Faithful

“A cheater,” Maravelle said when he’d left. “You should stay away from him.”


Shelby trusts Maravelle’s intuition, but hasn’t followed her advice. She’s under a spell and she can’t snap out of it. Shelby and Harper have sex in the locked lounge of the veterinary office on a fake leather couch. Shelby is sometimes catapulted backward in time to the hospital and all that sex she didn’t want. But this is different. This is love. All the same, she can’t imagine what Maravelle would say if she ever found out. Do you think you’re worthless? Is that all a man has to do to get into your pants? Give you one night? Maravelle would never sneak around like a woman who’s been hexed by some sort of dark magic. What will Shelby do next to win Harper? Perch outside his window? Beg for his love? Haunt him as if she were his personal ghost?

Harper lives on Eighty-Ninth Street, so Shelby asks the cabbie to drop her at Fifth and Seventy-Ninth, so she can walk behind the Metropolitan Museum. If they ever were to get married, she would like to have the ceremony in Central Park, so the dogs could be there. Fall would be nice, or spring. Actually, a winter wedding would be beautiful, a bower of snow, a perfect and cold blue sky. The dogs are excited to be in the park. This is not their usual walk. Shelby unhooks the General, who likes to walk ahead of the pack. Shelby respects him for that. She had been looking for a man who has some of the qualities the General has. She thought she’d found them in Harper Levy. But what does it mean when a man won’t leave his wife? Is he loyal or disloyal? Trustworthy or a lying manipulator? The General looks over his shoulder to make sure they’re behind him. Blinkie is so slow Shelby scoops him up to carry him. Everything smells like leaves and smoke. Light spins down through the leaves.

She has to get the timing right so she can bump into Harper when he walks his dogs. She hates women who do things like this. She hates the other woman, even in movies, but that’s what she’s become. Shelby heads to the park entrance at Ninetieth Street. She can see the white circle of the Guggenheim Museum. Her pulse is pounding. Here she is with her dogs, walking through the leaves, irresistible, perfect for him. What more can Harper want? However, despite the fact that he’s told her he takes this walk with his dogs faithfully every Sunday, he doesn’t appear at eight, or at eight fifteen, or even eight thirty. Shelby’s dogs mill around, and the General gazes watchfully at the steps to Fifth Avenue. If only he were a person and not a bulldog, Shelby could marry him and forget about Harper.

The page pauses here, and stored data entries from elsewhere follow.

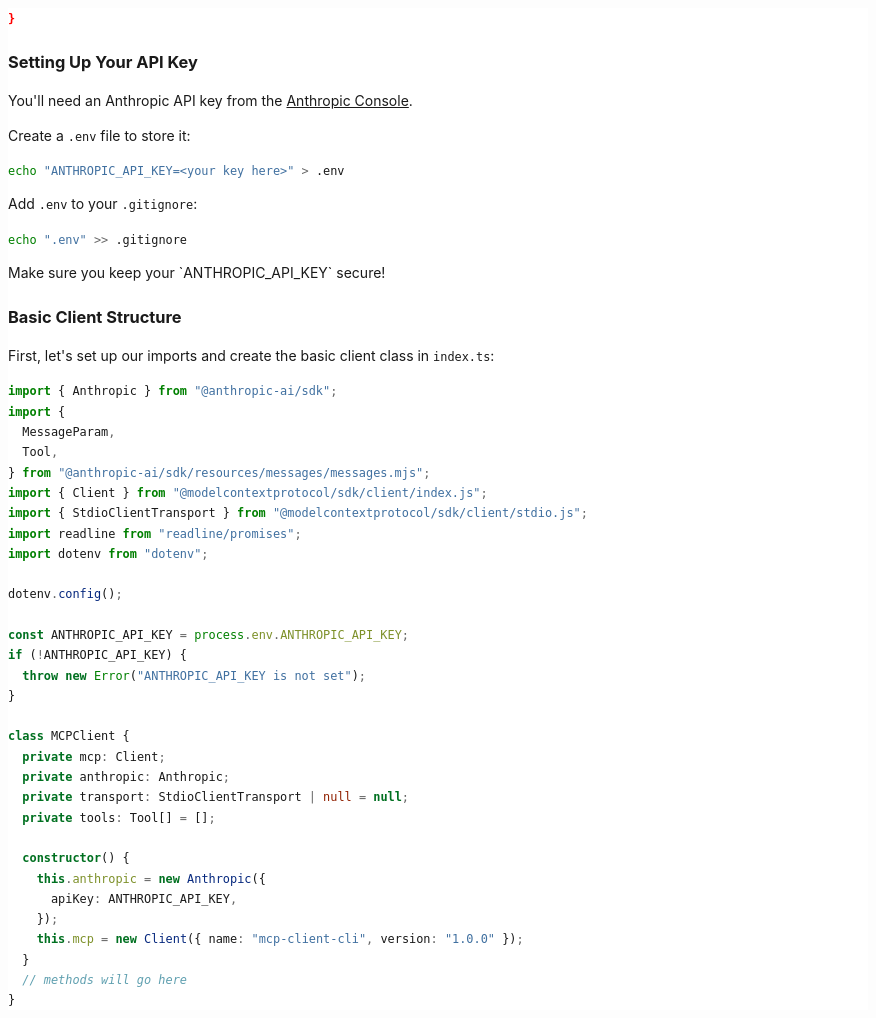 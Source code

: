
 ```json tsconfig.json
}
```

### Setting Up Your API Key

You'll need an Anthropic API key from the [Anthropic Console](https://console.anthropic.com/settings/keys).

Create a `.env` file to store it:

```bash
echo "ANTHROPIC_API_KEY=<your key here>" > .env
```

Add `.env` to your `.gitignore`:
```bash
echo ".env" >> .gitignore
```

<Warning>
Make sure you keep your `ANTHROPIC_API_KEY` secure!
</Warning>

### Basic Client Structure

First, let's set up our imports and create the basic client class in `index.ts`:

```typescript
import { Anthropic } from "@anthropic-ai/sdk";
import {
  MessageParam,
  Tool,
} from "@anthropic-ai/sdk/resources/messages/messages.mjs";
import { Client } from "@modelcontextprotocol/sdk/client/index.js";
import { StdioClientTransport } from "@modelcontextprotocol/sdk/client/stdio.js";
import readline from "readline/promises";
import dotenv from "dotenv";

dotenv.config();

const ANTHROPIC_API_KEY = process.env.ANTHROPIC_API_KEY;
if (!ANTHROPIC_API_KEY) {
  throw new Error("ANTHROPIC_API_KEY is not set");
}

class MCPClient {
  private mcp: Client;
  private anthropic: Anthropic;
  private transport: StdioClientTransport | null = null;
  private tools: Tool[] = [];

  constructor() {
    this.anthropic = new Anthropic({
      apiKey: ANTHROPIC_API_KEY,
    });
    this.mcp = new Client({ name: "mcp-client-cli", version: "1.0.0" });
  }
  // methods will go here
}
```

There are more people out now. It’s a beautiful day. Shelby knows she doesn’t belong on the Upper East Side. People here are well dressed and she’s not. Her hair is now long enough to clip up, and she looks younger than her age, like a dog walker or a personal assistant for one of these elegant East Side ladies passing by. The brownstones seem like castles; it’s as if she’s entered a fairyland, but she doesn’t know any of the secret passwords. Sick of waiting, Shelby crosses Fifth Avenue and heads down Eighty-Ninth Street. She knows Harper’s address. He hasn’t hidden much from her. Except for his wife. He says it’s too depressing. He’s only told Shelby that they met in college and fell into marriage the way people fall over their own feet.

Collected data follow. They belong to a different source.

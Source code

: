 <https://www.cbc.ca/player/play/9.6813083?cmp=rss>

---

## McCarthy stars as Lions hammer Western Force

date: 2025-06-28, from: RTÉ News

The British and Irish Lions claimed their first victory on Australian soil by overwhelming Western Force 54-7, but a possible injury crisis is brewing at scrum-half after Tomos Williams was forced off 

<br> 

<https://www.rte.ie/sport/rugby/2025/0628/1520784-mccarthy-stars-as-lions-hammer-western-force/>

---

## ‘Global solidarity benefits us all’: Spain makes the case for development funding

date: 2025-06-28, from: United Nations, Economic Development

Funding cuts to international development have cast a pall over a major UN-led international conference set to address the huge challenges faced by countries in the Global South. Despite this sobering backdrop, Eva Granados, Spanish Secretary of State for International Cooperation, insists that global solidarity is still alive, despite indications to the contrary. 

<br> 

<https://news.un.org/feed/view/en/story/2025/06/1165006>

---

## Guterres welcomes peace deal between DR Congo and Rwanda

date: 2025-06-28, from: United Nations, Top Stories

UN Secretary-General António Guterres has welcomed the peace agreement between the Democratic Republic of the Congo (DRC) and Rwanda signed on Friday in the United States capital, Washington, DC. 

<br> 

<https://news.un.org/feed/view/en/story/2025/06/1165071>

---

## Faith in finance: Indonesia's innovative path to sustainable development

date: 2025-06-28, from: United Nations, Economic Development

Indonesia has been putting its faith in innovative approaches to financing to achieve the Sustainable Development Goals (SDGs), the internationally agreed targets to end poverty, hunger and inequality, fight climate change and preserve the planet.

Shelby stops in front of his building. Her dogs are confused, and thinking they may have arrived somewhere, they start up the steps, but Shelby pulls them back. Her heart is beating so fast she thinks she might be having a heart attack. She has it all: pain down her left arm, shortness of breath, dizziness, nausea. Harper lives on the sixth floor. Maybe his is the window with the beige curtains, or the one with slatted shades. Shelby realizes she shouldn’t be standing outside the door, but before she can walk on, a pretty young woman with two large dogs comes through the door. The woman is Sarah Levy, Harper’s wife.